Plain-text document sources
● ● ● ● ●
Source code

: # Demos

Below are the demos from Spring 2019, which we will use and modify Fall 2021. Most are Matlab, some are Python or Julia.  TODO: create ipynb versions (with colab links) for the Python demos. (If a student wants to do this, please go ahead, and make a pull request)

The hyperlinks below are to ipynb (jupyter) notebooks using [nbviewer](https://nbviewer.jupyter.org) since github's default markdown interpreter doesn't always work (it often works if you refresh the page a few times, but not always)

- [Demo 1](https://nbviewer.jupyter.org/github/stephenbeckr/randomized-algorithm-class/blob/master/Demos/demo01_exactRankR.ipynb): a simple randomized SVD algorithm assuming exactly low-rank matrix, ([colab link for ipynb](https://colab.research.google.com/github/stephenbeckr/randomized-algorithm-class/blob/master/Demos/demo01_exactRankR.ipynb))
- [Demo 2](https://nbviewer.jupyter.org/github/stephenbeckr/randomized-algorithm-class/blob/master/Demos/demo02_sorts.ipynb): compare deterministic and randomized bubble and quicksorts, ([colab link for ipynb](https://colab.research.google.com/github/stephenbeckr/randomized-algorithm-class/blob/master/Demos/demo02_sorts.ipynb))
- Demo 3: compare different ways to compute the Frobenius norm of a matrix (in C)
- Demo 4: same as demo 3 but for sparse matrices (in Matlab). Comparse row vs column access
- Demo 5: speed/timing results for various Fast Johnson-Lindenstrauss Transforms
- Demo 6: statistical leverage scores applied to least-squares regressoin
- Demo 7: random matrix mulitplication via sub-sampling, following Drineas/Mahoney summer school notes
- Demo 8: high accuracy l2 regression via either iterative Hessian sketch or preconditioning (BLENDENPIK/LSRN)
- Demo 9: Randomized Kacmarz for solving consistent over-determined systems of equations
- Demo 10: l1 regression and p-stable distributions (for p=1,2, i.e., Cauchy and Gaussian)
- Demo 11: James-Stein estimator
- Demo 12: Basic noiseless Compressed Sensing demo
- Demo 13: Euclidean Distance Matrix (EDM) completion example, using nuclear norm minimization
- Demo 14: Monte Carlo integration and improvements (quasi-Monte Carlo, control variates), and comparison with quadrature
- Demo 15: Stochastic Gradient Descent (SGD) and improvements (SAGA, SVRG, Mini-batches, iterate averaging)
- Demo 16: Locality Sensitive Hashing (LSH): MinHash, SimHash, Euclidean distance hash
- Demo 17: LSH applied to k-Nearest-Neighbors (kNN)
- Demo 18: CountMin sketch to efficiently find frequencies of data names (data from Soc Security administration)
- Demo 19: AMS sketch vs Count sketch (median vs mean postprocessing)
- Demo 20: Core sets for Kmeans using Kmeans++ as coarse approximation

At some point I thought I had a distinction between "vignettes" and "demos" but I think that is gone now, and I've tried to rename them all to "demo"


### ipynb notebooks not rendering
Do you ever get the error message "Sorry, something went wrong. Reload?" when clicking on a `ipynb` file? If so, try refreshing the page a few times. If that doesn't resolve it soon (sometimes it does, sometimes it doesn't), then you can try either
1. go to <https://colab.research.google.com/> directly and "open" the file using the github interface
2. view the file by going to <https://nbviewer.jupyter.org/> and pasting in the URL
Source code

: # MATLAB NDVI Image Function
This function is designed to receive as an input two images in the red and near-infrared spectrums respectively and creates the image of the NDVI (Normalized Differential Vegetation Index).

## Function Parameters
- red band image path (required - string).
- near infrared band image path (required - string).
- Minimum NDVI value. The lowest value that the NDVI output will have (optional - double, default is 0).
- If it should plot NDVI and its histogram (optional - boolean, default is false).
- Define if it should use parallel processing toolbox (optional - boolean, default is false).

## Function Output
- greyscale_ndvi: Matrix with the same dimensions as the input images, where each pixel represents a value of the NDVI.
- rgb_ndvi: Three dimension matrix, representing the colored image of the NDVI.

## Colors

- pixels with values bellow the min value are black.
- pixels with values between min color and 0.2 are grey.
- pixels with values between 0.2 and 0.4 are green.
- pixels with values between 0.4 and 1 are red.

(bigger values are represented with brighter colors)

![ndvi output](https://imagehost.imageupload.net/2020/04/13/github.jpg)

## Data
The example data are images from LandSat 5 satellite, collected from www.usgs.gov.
● ● ● ● ●
■ Exercise objective: Your answer must be the line that contains "- Define if" and every line after it to the end of the records, reproduced exactly.

■ Task solution:
- Define if it should use parallel processing toolbox (optional - boolean, default is false).

## Function Output
- greyscale_ndvi: Matrix with the same dimensions as the input images, where each pixel represents a value of the NDVI.
- rgb_ndvi: Three dimension matrix, representing the colored image of the NDVI.

## Colors

- pixels with values bellow the min value are black.
- pixels with values between min color and 0.2 are grey.
- pixels with values between 0.2 and 0.4 are green.
- pixels with values between 0.4 and 1 are red.

(bigger values are represented with brighter colors)

![ndvi output](https://imagehost.imageupload.net/2020/04/13/github.jpg)

## Data
The example data are images from LandSat 5 satellite, collected from www.usgs.gov.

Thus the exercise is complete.